45. yılında 12 Eylül

Ulusal Kurtuluş Savaşı'yla Sevr dayatmasını tarihin çöplüğüne gömerek emperyalist paylaşımın tasarılarını kursaklarında bırakan Cumhuriyetimize saldırılar, kuruluşundan beri durmadı.

1920'ler ve 30'larda Atatürk'ün büyük önderliğiyle savuşturulan saldırılar, onun ölümü, 1940'lı yılların amansız aydınlık-karanlık savaşımı ve İkinci Dünya Savaşı'ndan sonra çok partili yaşam dayatmasıyla 1950'de iktidara gelen Demokrat Parti döneminde çağdaş uygarlık düzeyini amaçlayan sürekli devrim hedefinin adım adım terk edilerek temellerinden koparılmasını yaşadık.

12 EYLÜL'E ADIM ADIM

Küçük Amerika olmak, Amerikan Yaşam Biçimi'ni getirmek, hür dünya ile bütünleşmek (Kore'ye asker gönderme, Türkiye'yi ABD'nin dünya egemenliğini kabul ettirecek ve komünizmi kuşatacak bir örgüt olarak kurulan NATO'ya giriş), antikomünist yoğun propagandayla, Yeşil Kuşak, Soğuk Savaş politikalarıyla solu sindirmek (1951 tutuklamaları, Türkiye Komünizmle Mücadele Derneği'nin kurulması, Köy Enstitülerinin kapatılması) yolundaki "Nurlu ufuklara doğru" adımlarıyla Demokrat Parti dönemi (1950-1960); emperyalizme bağımlılığın yerleşmeye başladığı dönemdir.

Celal Bayar'a göre "Türkiye 30 yıl içinde küçük bir Amerika olacak!"tı (21 Ekim 1957) ve bu dönemde, saltanatın ve hilafetin kaldırılması, aklın özgürlüğe kavuşması, laik eğitim ve hukukun uygulanmaya, çağdaş kültürel değerlerin tanınmaya başlanmasıyla güçleri ellerinden alınan din tüccarları, tarikatlar, devrimci kararlılığın yok olmasıyla başlarını kaldırdı.

12 EYLÜL DÖNEMİ

27 Mayıs ve 61 Anayasası'yla, 68 kuşağının mücadelesiyle durdurulmaya çalışılan bu adımlar, zorbalığın egemen olduğu 12 Mart dönemiyle yeniden atılmaya başlayınca ortaya çıkan 78 kuşağının özgür ve bağımsız bir ülke özlemiyle süren direnişini kırmak ve Cumhuriyeti Amerikan işbirlikçisi Türk-İslam sentezi ideolojisiyle yapılanan bir ülkeye dönüştürmek için 12 Eylül gerçekleştirildi.

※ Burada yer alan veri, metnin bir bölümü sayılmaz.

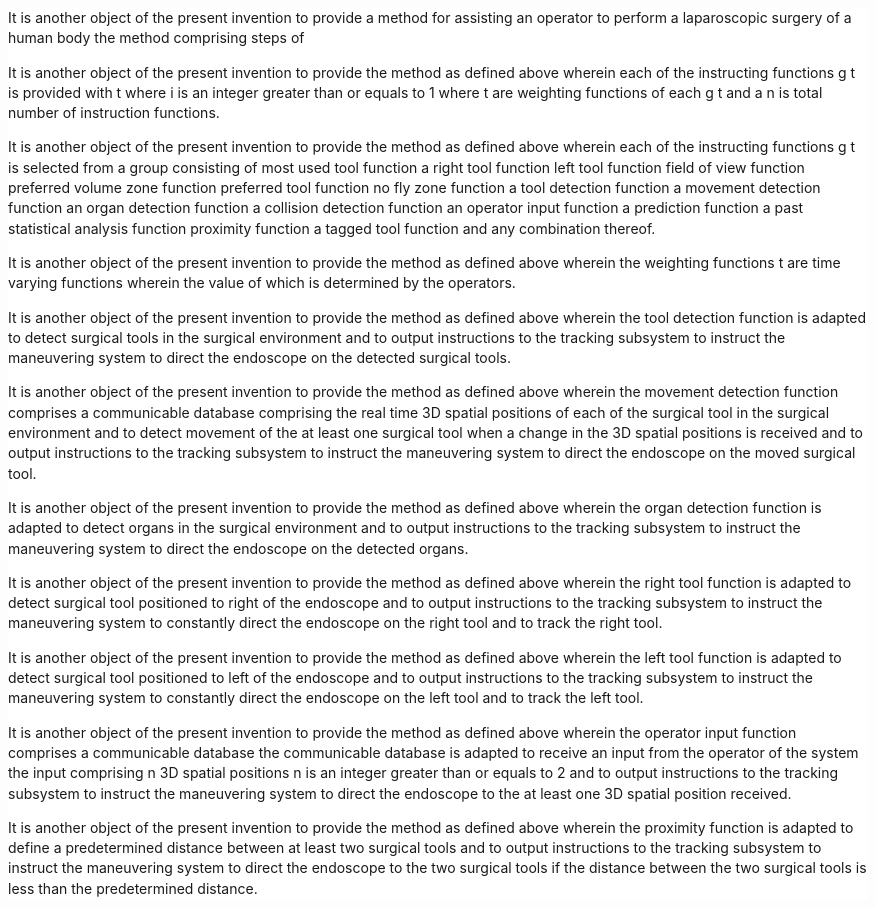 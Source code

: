 It is another object of the present invention to provide a method for assisting an operator to perform a laparoscopic surgery of a human body the method comprising steps of 

It is another object of the present invention to provide the method as defined above wherein each of the instructing functions g t is provided with t where i is an integer greater than or equals to 1 where t are weighting functions of each g t and a n is total number of instruction functions.

It is another object of the present invention to provide the method as defined above wherein each of the instructing functions g t is selected from a group consisting of most used tool function a right tool function left tool function field of view function preferred volume zone function preferred tool function no fly zone function a tool detection function a movement detection function an organ detection function a collision detection function an operator input function a prediction function a past statistical analysis function proximity function a tagged tool function and any combination thereof.

It is another object of the present invention to provide the method as defined above wherein the weighting functions t are time varying functions wherein the value of which is determined by the operators.

It is another object of the present invention to provide the method as defined above wherein the tool detection function is adapted to detect surgical tools in the surgical environment and to output instructions to the tracking subsystem to instruct the maneuvering system to direct the endoscope on the detected surgical tools.

It is another object of the present invention to provide the method as defined above wherein the movement detection function comprises a communicable database comprising the real time 3D spatial positions of each of the surgical tool in the surgical environment and to detect movement of the at least one surgical tool when a change in the 3D spatial positions is received and to output instructions to the tracking subsystem to instruct the maneuvering system to direct the endoscope on the moved surgical tool.

It is another object of the present invention to provide the method as defined above wherein the organ detection function is adapted to detect organs in the surgical environment and to output instructions to the tracking subsystem to instruct the maneuvering system to direct the endoscope on the detected organs.

It is another object of the present invention to provide the method as defined above wherein the right tool function is adapted to detect surgical tool positioned to right of the endoscope and to output instructions to the tracking subsystem to instruct the maneuvering system to constantly direct the endoscope on the right tool and to track the right tool.

It is another object of the present invention to provide the method as defined above wherein the left tool function is adapted to detect surgical tool positioned to left of the endoscope and to output instructions to the tracking subsystem to instruct the maneuvering system to constantly direct the endoscope on the left tool and to track the left tool.

It is another object of the present invention to provide the method as defined above wherein the operator input function comprises a communicable database the communicable database is adapted to receive an input from the operator of the system the input comprising n 3D spatial positions n is an integer greater than or equals to 2 and to output instructions to the tracking subsystem to instruct the maneuvering system to direct the endoscope to the at least one 3D spatial position received.

It is another object of the present invention to provide the method as defined above wherein the proximity function is adapted to define a predetermined distance between at least two surgical tools and to output instructions to the tracking subsystem to instruct the maneuvering system to direct the endoscope to the two surgical tools if the distance between the two surgical tools is less than the predetermined distance.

Emperyalizmin ve işbirlikçilerinin Cumhuriyeti yok etme eyleminde önemli bir dönemeç olan 12 Eylül; ülkemizde toplumsal, siyasal, ekonomik, ideolojik, kültürel kısacası her alanda köklü dönüşümlerin yaşandığı, bugün yaşadığımız tüm sorunların temelinin atıldığı bir dönemin adıdır.

Bu dönemde, önceden hazırlanmış olan emperyalizme hizmet politikalarının yaşama geçirilmesi için devletin tüm olanakları, kurumları (ordusu, polisi, adliyesi...) seferber edildi.

Anayasa ve birçok yasa değiştirildi, yaşamı yeniden biçimlendiren adımlar atıldı.